Next Article in Journal
High Per Parameter: A Large-Scale Study of Hyperparameter Tuning for Machine Learning Algorithms
Next Article in Special Issue
Sustainable Risk Identification Using Formal Ontologies
Previous Article in Journal
Artificial Intelligence for Cell Segmentation, Event Detection, and Tracking for Label-Free Microscopy Imaging
Previous Article in Special Issue
Reducing the False Negative Rate in Deep Learning Based Network Intrusion Detection Systems
 
 
Article
Peer-Review Record

CVE2ATT&CK: BERT-Based Mapping of CVEs to MITRE ATT&CK Techniques

Algorithms 2022, 15(9), 314; https://doi.org/10.3390/a15090314
by Octavian Grigorescu 1, Andreea Nica 1, Mihai Dascalu 1,2,* and Razvan Rughinis 1,2
Reviewer 1:
Reviewer 2:
Reviewer 3:
Reviewer 4:
Algorithms 2022, 15(9), 314; https://doi.org/10.3390/a15090314
Submission received: 10 August 2022 / Revised: 24 August 2022 / Accepted: 27 August 2022 / Published: 31 August 2022

Round 1

Reviewer 1 Report

The study presents an automatic approach relating CVE repositories with MITRE attack matrix based on standard architectures and tools in NLP. A significant amount of work went into this study. Well described, clear presentation - all in all a nice piece of work with relevance for cybersecurity in practice.

Author Response

Thank you kindly for your comments, we highly appreciate it!

Reviewer 2 Report

1. The following project should be mentioned in the manuscript and the authors should clarify the positioning of the following project and the authors' research.

https://medium.com/mitre-engenuity/cve-mitre-att-ck-to-understand-vulnerability-impact-c40165111bf7

2. The manuscript does not sufficiently explain the specific benefits of linking entries in the two databases.
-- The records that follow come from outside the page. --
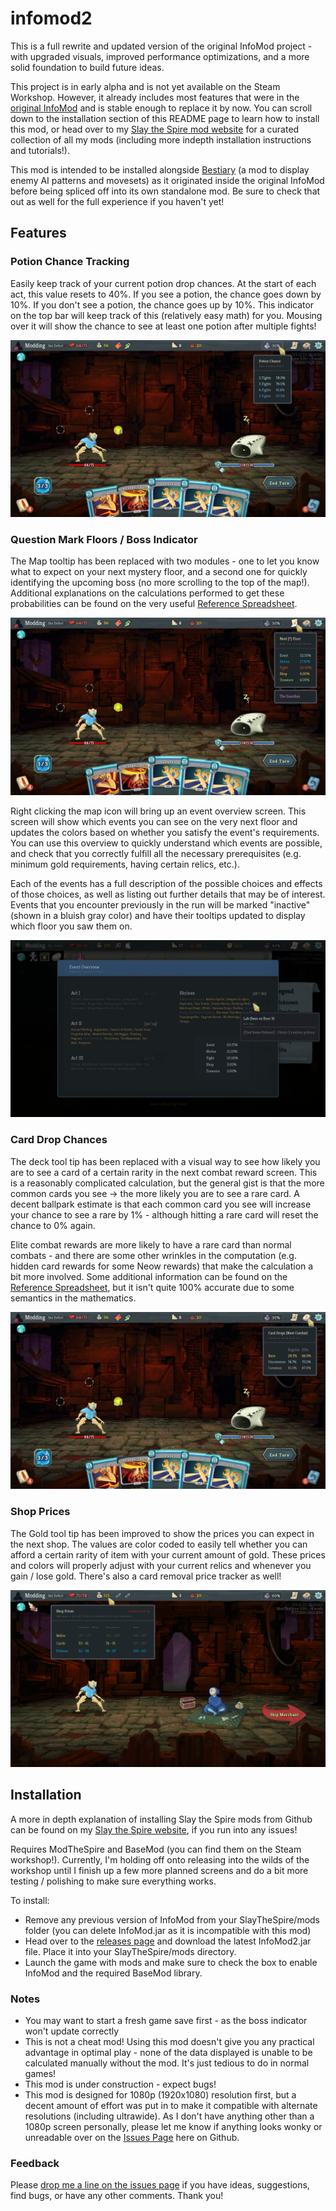 # infomod2
This is a full rewrite and updated version of the original InfoMod project - with upgraded visuals, improved performance optimizations, and a more solid foundation to build future ideas.

This project is in early alpha and is not yet available on the Steam Workshop. However, it already includes most features that were in the [original InfoMod](https://github.com/casey-c/spiretool-infomod) and is stable enough to replace it by now. You can scroll down to the installation section of this README page to learn how to install this mod, or head over to my [Slay the Spire mod website](https://casey-c.github.io/slaythespire) for a curated collection of all my mods (including more indepth installation instructions and tutorials!).

This mod is intended to be installed alongside [Bestiary](https://github.com/casey-c/bestiary) (a mod to display enemy AI patterns and movesets) as it originated inside the original InfoMod before being spliced off into its own standalone mod. Be sure to check that out as well for the full experience if you haven't yet!

## Features

### Potion Chance Tracking

Easily keep track of your current potion drop chances. At the start of each act, this value resets to 40%. If you see a potion, the chance goes down by 10%. If you don't see a potion, the chance goes up by 10%. This indicator on the top bar will keep track of this (relatively easy math) for you. Mousing over it will show the chance to see at least one potion after multiple fights!

![Potion tracking](github/potion.png)

### Question Mark Floors / Boss Indicator

The Map tooltip has been replaced with two modules - one to let you know what to expect on your next mystery floor, and a second one for quickly identifying the upcoming boss (no more scrolling to the top of the map!). Additional explanations on the calculations performed to get these probabilities can be found on the very useful [Reference Spreadsheet](https://docs.google.com/spreadsheets/d/1ZsxNXebbELpcCi8N7FVOTNGdX_K9-BRC_LMgx4TORo4).

![Event tracking](github/event.png)

Right clicking the map icon will bring up an event overview screen. This screen will show which events you can see on the very next floor and updates the colors based on whether you satisfy the event's requirements. You can use this overview to quickly understand which events are possible, and check that you correctly fulfill all the necessary prerequisites (e.g. minimum gold requirements, having certain relics, etc.).

Each of the events has a full description of the possible choices and effects of those choices, as well as listing out further details that may be of interest. Events that you encounter previously in the run will be marked "inactive" (shown in a bluish gray color) and have their tooltips updated to display which floor you saw them on.

![Event detail screen](github/event_overview.png)

### Card Drop Chances

The deck tool tip has been replaced with a visual way to see how likely you are to see a card of a certain rarity in the next combat reward screen. This is a reasonably complicated calculation, but the general gist is that the more common cards you see -> the more likely you are to see a rare card. A decent ballpark estimate is that each common card you see will increase your chance to see a rare by 1% - although hitting a rare card will reset the chance to 0% again. 

Elite combat rewards are more likely to have a rare card than normal combats - and there are some other wrinkles in the computation (e.g. hidden card rewards for some Neow rewards) that make the calculation a bit more involved. Some additional information can be found on the [Reference Spreadsheet](https://docs.google.com/spreadsheets/d/1ZsxNXebbELpcCi8N7FVOTNGdX_K9-BRC_LMgx4TORo4), but it isn't quite 100% accurate due to some semantics in the mathematics.

![Card drop tracking](github/cards.png)

### Shop Prices

The Gold tool tip has been improved to show the prices you can expect in the next shop. The values are color coded to easily tell whether you can afford a certain rarity of item with your current amount of gold. These prices and colors will properly adjust with your current relics and whenever you gain / lose gold. There's also a card removal price tracker as well!

![Shop Prices](github/shop.png)

## Installation

A more in depth explanation of installing Slay the Spire mods from Github can be found on my [Slay the Spire website](https://casey-c.github.io/slaythespire), if you run into any issues!

Requires ModTheSpire and BaseMod (you can find them on the Steam workshop!). Currently, I'm holding off onto releasing into the wilds of the workshop until I finish up a few more planned screens and do a bit more testing / polishing to make sure everything works.

To install:

* Remove any previous version of InfoMod from your SlayTheSpire/mods folder (you can delete InfoMod.jar as it is incompatible with this mod)
* Head over to the [releases page](https://github.com/casey-c/infomod2/releases) and download the latest InfoMod2.jar file. Place it into your SlayTheSpire/mods directory. 
* Launch the game with mods and make sure to check the box to enable InfoMod and the required BaseMod library.
  

### Notes

* You may want to start a fresh game save first - as the boss indicator won't update correctly
* This is not a cheat mod! Using this mod doesn't give you any practical advantage in optimal play - none of the data displayed is unable to be calculated manually without the mod. It's just tedious to do in normal games!
* This mod is under construction - expect bugs!
* This mod is designed for 1080p (1920x1080) resolution first, but a decent amount of effort was put in to make it compatible with alternate resolutions (including ultrawide). As I don't have anything other than a 1080p screen personally, please let me know if anything looks wonky or unreadable over on the [Issues Page](https://github.com/casey-c/infomod2/issues) here on Github.

### Feedback

Please [drop me a line on the issues page](https://github.com/casey-c/infomod2/issues) if you have ideas, suggestions, find bugs, or have any other comments. Thank you!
The authors should provide specific examples of entries and links, and explain the condition for linking and what the practical benefits of such a linking result are.

3.  Isn't it sufficient to simply have tags added when adding a new entry to CVE? The authors should explain why the proposed machine learning-based approach is superior to the method of tagging CVE entries when they are added or the method of community-based tagging.

4.  The appropriateness of the authors' own augmentation of CVE entries is a key factor in determining the value of this study.

4.1. Who are the 4 experts? The authors should add a description of the reason these persons are appropriate to perform such a task.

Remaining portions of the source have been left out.